Data shown
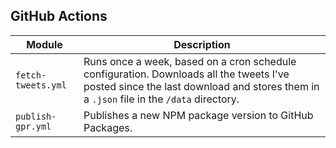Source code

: ## GitHub Actions

| Module | Description |
|--------|-------------|
| `fetch-tweets.yml` | Runs once a week, based on a cron schedule configuration. Downloads all the tweets I've posted since the last download and stores them in a `.json` file in the `/data` directory. |
| `publish-gpr.yml` | Publishes a new NPM package version to GitHub Packages. |
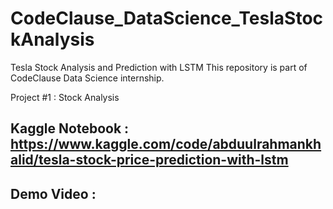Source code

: # CodeClause_DataScience_TeslaStockAnalysis
Tesla Stock Analysis and Prediction with LSTM 
This repository is part of CodeClause Data Science internship.

Project #1 : Stock Analysis

## Kaggle Notebook : https://www.kaggle.com/code/abduulrahmankhalid/tesla-stock-price-prediction-with-lstm
## Demo Video :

Aim of the task
What is the number of lines in the preceding entries that hold the string "GitHub"? Give it alone.

Response
2